*Supplied records*:

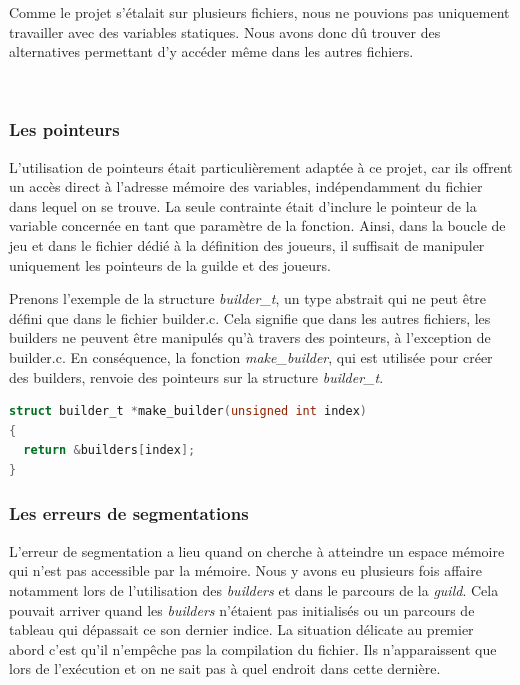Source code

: \documentclass{article}
\begin{document}
\hspace{1em} Comme le projet s'étalait sur plusieurs fichiers, nous ne pouvions pas uniquement travailler avec des variables statiques. Nous avons donc dû trouver des alternatives permettant d'y accéder même dans les autres fichiers. 

\

\subsubsection{Les pointeurs}
\vspace{1em}
\hspace{1em}L'utilisation de pointeurs était particulièrement adaptée à ce projet, car ils offrent un accès direct à l'adresse mémoire des variables, indépendamment du fichier dans lequel on se trouve. La seule contrainte était d'inclure le pointeur de la variable concernée en tant que paramètre de la fonction. Ainsi, dans la boucle de jeu et dans le fichier dédié à la définition des joueurs, il suffisait de manipuler uniquement les pointeurs de la guilde et des joueurs.

Prenons l'exemple de la structure \emph{builder\_t}, un type abstrait qui ne peut être défini que dans le fichier builder.c. Cela signifie que dans les autres fichiers, les builders ne peuvent être manipulés qu'à travers des pointeurs, à l'exception de builder.c. En conséquence, la fonction \emph{make\_builder}, qui est utilisée pour créer des builders, renvoie des pointeurs sur la structure \emph{builder\_t}.

\begin{tcolorbox}[colback=gray!10,colframe=white!75!black]
\begin{lstlisting}[language=C, caption={La fonction \text{make\_builder}},label={lst:exemple0-c}]
struct builder_t *make_builder(unsigned int index)
{ 
  return &builders[index];    
}
\end{lstlisting}
\end{tcolorbox}


\subsubsection{Les erreurs de segmentations}

\hspace{1em} L'erreur de segmentation a lieu quand on cherche à atteindre un espace mémoire qui n'est pas accessible par la mémoire. Nous y avons eu plusieurs fois affaire notamment lors de l'utilisation des \emph{builders} et dans le parcours de la \emph{guild}. Cela pouvait arriver quand les \emph{builders} n'étaient pas initialisés ou un parcours de tableau qui dépassait ce son dernier indice. La situation délicate au premier abord c'est qu'il n'empêche pas la compilation du fichier. Ils n'apparaissent que lors de l'exécution et on ne sait pas à quel endroit dans cette dernière. 
\end{document}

*Your goal*:
Transcribe each of the records above precisely, with no pictures in the copy.

*Solution for this exercise*:
Source code

: \documentclass{article}
\begin{document}
\hspace{1em} Comme le projet s'étalait sur plusieurs fichiers, nous ne pouvions pas uniquement travailler avec des variables statiques. Nous avons donc dû trouver des alternatives permettant d'y accéder même dans les autres fichiers. 

\

\subsubsection{Les pointeurs}
\vspace{1em}
\hspace{1em}L'utilisation de pointeurs était particulièrement adaptée à ce projet, car ils offrent un accès direct à l'adresse mémoire des variables, indépendamment du fichier dans lequel on se trouve. La seule contrainte était d'inclure le pointeur de la variable concernée en tant que paramètre de la fonction. Ainsi, dans la boucle de jeu et dans le fichier dédié à la définition des joueurs, il suffisait de manipuler uniquement les pointeurs de la guilde et des joueurs.

Prenons l'exemple de la structure \emph{builder\_t}, un type abstrait qui ne peut être défini que dans le fichier builder.c. Cela signifie que dans les autres fichiers, les builders ne peuvent être manipulés qu'à travers des pointeurs, à l'exception de builder.c. En conséquence, la fonction \emph{make\_builder}, qui est utilisée pour créer des builders, renvoie des pointeurs sur la structure \emph{builder\_t}.

\begin{tcolorbox}[colback=gray!10,colframe=white!75!black]
\begin{lstlisting}[language=C, caption={La fonction \text{make\_builder}},label={lst:exemple0-c}]
struct builder_t *make_builder(unsigned int index)
{ 
  return &builders[index];    
}
\end{lstlisting}
\end{tcolorbox}


\subsubsection{Les erreurs de segmentations}

\hspace{1em} L'erreur de segmentation a lieu quand on cherche à atteindre un espace mémoire qui n'est pas accessible par la mémoire. Nous y avons eu plusieurs fois affaire notamment lors de l'utilisation des \emph{builders} et dans le parcours de la \emph{guild}. Cela pouvait arriver quand les \emph{builders} n'étaient pas initialisés ou un parcours de tableau qui dépassait ce son dernier indice. La situation délicate au premier abord c'est qu'il n'empêche pas la compilation du fichier. Ils n'apparaissent que lors de l'exécution et on ne sait pas à quel endroit dans cette dernière. 
\end{document}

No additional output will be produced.